Aim of the task: Print, exactly as they appear in the listing below, the lines from the line with "Pour détecter quel" to the line with "- L’accuracy est", with both end lines kept.

Records for this exercise:
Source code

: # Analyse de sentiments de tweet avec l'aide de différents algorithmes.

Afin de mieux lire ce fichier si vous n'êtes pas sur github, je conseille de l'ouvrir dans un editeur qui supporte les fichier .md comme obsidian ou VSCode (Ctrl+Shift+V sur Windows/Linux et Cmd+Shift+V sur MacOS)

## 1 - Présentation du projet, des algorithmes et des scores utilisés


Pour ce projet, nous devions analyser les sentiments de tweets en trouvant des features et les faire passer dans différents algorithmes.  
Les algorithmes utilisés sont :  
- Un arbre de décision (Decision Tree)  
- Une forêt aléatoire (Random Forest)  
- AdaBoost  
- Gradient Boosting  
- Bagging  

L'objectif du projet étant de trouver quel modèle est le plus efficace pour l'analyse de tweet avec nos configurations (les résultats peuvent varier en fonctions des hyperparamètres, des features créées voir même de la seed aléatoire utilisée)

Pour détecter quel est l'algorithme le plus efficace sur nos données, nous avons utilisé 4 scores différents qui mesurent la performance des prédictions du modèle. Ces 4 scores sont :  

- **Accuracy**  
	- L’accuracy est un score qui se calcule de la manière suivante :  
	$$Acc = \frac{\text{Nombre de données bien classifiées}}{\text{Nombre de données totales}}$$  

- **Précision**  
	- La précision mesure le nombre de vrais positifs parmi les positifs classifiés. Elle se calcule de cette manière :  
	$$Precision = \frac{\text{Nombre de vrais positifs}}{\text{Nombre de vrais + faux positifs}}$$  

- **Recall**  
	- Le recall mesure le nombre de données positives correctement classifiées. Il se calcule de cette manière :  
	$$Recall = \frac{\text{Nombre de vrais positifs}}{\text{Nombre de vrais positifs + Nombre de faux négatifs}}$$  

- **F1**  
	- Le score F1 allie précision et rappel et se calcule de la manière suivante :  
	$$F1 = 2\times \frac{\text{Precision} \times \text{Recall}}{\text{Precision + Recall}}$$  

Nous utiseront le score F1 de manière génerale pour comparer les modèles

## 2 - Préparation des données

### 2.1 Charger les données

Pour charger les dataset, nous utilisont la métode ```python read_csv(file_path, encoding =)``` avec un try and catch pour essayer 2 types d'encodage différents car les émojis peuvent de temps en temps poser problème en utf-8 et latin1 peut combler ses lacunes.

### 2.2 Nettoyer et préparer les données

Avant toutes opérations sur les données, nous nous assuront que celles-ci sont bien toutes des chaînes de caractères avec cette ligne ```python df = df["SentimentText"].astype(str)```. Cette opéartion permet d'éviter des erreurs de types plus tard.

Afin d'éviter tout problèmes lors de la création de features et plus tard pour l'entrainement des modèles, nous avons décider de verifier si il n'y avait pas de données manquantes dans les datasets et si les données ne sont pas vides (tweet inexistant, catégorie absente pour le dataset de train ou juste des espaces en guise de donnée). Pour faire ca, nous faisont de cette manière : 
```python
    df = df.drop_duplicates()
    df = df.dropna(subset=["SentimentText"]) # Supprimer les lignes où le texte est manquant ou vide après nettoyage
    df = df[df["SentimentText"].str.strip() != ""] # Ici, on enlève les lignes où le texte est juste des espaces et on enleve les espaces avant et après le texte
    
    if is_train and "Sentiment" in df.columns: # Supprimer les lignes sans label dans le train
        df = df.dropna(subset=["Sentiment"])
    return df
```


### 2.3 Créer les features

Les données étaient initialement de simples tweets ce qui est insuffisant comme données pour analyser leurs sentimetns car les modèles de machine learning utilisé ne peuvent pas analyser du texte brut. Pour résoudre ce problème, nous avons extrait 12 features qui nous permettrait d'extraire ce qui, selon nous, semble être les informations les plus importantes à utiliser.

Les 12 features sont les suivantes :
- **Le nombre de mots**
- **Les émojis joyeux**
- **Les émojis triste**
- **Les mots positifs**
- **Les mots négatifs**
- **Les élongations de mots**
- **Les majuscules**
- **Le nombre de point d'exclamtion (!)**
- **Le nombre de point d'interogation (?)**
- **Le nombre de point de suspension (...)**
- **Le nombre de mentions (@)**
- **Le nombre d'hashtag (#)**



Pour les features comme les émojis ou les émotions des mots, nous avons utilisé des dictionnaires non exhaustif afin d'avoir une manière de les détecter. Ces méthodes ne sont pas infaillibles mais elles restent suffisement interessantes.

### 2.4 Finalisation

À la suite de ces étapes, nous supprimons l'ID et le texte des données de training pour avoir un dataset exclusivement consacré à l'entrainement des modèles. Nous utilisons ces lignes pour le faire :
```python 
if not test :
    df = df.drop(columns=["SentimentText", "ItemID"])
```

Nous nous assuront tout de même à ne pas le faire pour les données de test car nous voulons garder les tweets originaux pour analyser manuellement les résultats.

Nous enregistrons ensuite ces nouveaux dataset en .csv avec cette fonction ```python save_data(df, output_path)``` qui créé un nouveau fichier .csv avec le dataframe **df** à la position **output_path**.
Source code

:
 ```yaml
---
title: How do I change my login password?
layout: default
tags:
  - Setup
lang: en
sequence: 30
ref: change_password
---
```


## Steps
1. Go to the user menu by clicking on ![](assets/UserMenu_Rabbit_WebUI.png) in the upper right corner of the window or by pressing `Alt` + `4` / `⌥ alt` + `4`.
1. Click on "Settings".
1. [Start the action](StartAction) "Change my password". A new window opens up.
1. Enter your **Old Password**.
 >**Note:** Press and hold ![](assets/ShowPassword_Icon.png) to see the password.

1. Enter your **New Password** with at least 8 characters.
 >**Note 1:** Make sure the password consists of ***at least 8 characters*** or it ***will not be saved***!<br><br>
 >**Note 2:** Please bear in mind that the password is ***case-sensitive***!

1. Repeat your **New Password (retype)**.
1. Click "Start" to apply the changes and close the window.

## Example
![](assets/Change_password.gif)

Task solution:
Pour détecter quel est l'algorithme le plus efficace sur nos données, nous avons utilisé 4 scores différents qui mesurent la performance des prédictions du modèle. Ces 4 scores sont :  

- **Accuracy**  
	- L’accuracy est un score qui se calcule de la manière suivante :  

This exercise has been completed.